The data suggests that adoption is far from random. Across college basketball, roughly 24% of men’s players wear undershirts compared to 64% of women’s players (Power Five). But averages only tell part of the story. On the men’s side, undershirt usage is scattered: 15 men’s teams have zero players wearing undershirts, and no men’s team reaches even 90% roster adoption. In contrast, women’s basketball shows clear clustering. Fourteen women’s teams have 90% or more of their roster wearing undershirts, and nearly 80% of women’s teams have at least half their players wearing one.
Conference trends reinforce the divide
On the men’s side, usage remains low across the board, topping out in the Big 12 at just over 30% per roster. The SEC and Big Ten each feature multiple teams with no undershirts at all. Women’s basketball tells a different story. Every conference averages above 60%, with the Big 12 and Big Ten leading the way and multiple teams approaching full uniformity.

For Sydney Richards, that uniformity was evident immediately. “Undershirts, honestly, in college it was kind of like the first thing you got,” she said, describing how quickly the habit appeared once she arrived at Cal Poly “In summer workouts, a lot of people would wear that.”
On women’s teams, the choice not to wear one could stand out. “If you didn't wear one, then everybody would be like ‘what the hell, why you have your arms out’.” That reaction helps explain why women’s undershirt usage clusters so high. Consistency becomes part of the visual identity. In practice, undershirts can be utilised to differentiate teams, so because of that, “Everybody has to wear the same undershirt.” So the usage is standard, establishing this conformity early on.

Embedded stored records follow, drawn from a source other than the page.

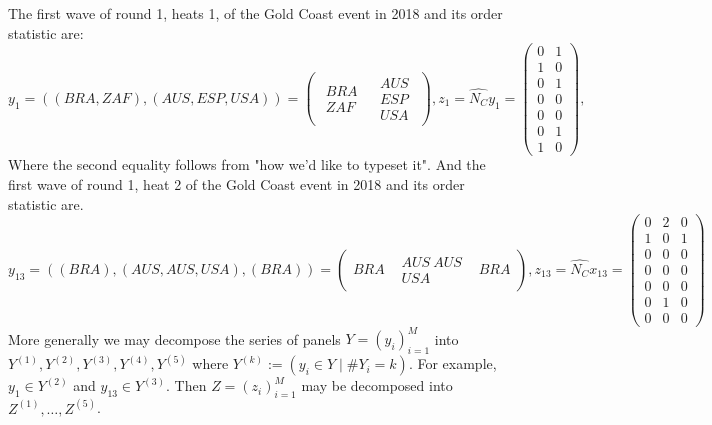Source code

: \documentclass{article}
\begin{document}
The first wave of round 1, heats 1, of the Gold Coast event in 2018 and its order statistic are: 
\[
y_1 = (( BRA, ZAF) ,(AUS, ESP, USA)) = \begin{pmatrix} \begin{matrix} BRA \\ ZAF \end{matrix} & \begin{matrix} AUS \\ ESP \\ USA \end{matrix} \end{pmatrix}, z_1 =\hat{N_C}y_1 = \begin{pmatrix} 0 & 1 \\ 1 & 0 \\ 0 & 1 \\ 0 & 0 \\ 0 & 0 \\ 0 & 1 \\ 1 & 0 \end{pmatrix},
\]
Where the second equality follows from "how we'd like to typeset it". And the first wave of round 1, heat 2 of the Gold Coast event in 2018 and its order statistic are.
\[
y_{13} = ( (BRA), (AUS, AUS, USA), (BRA)) =\begin{pmatrix} BRA & \begin{matrix} AUS \: AUS \\ USA \end{matrix} & BRA \end{pmatrix}, 
z_{13} = \hat{N_C}x_{13} = \begin{pmatrix} 0 & 2 & 0 \\ 1 & 0 & 1 \\ 0 & 0 & 0 \\ 0 & 0 & 0 \\ 0 & 0 & 0 \\ 0 & 1 & 0 \\ 0 & 0 & 0 \end{pmatrix}
\]
More generally we may decompose the series of panels $Y = (y_i)_{i=1}^M$ into $Y^{(1)},Y^{(2)},Y^{(3)},Y^{(4)},Y^{(5)}$  where $Y^{(k)} := (y_i \in Y \mid \#Y_i = k )$. For example, $y_1 \in Y^{(2)}$ and $y_{13} \in Y^{(3)}$. Then $Z =(z_i)_{i=1}^M$ may be decomposed into $Z^{(1)}, \dots , Z^{(5)}$.
\end{document}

Men’s basketball operates differently
Undershirts are common, but rarely uniform. Austin Rotroff experienced that split firsthand at Duquesne. “Out of my 50-something teammates, I had at least 45 of them wear an undershirt on a regular basis,” he said. Even so, he emphasised that it was rarely debated. “The decision to wear one or not is not really a huge topic of discussion for us; it's just kind of personal preference.”
Comfort often drives that preference
“Some of the jerseys that we wore… were a little bit rougher and heavier,” which made undershirts practical rather than symbolic. Richards pointed to another factor that crosses every side of the game: sweat. “A lot of people played in long sleeve compressions because they sweated a lot.” In that sense, undershirts are less about style and more about endurance- small adaptations to a season that demands constant output.
Still, undershirts didn’t erase individuality entirely. Richards chose short sleeves after getting a tattoo her freshman year, while teammates rolled up jerseys or cuffs to show theirs. Those small decisions highlight what the data suggests: undershirts aren’t a mandate, but they are part of a shared visual language- one learned quickly, especially in women’s basketball.
That language feels far more specific to the American college system
After both players moved on to professional basketball, the difference was immediate. “The jerseys were softer and probably more comfortable,” and Rotroff no longer wears an undershirt. Richards still does.
Which brings the conversation back to aesthetics. In college sports, looking the part matters. On the men’s side, undershirts function largely as a choice- common, practical, but optional. On the women’s side, they operate closer to expectation, shaped by teammates, program culture, and visual consistency. Neither is written into a rulebook. Both are learned. And in a sport increasingly defined by how it looks as much as how it plays, undershirts have quietly become one of the ways college basketball teaches players what professionalism is supposed to look like.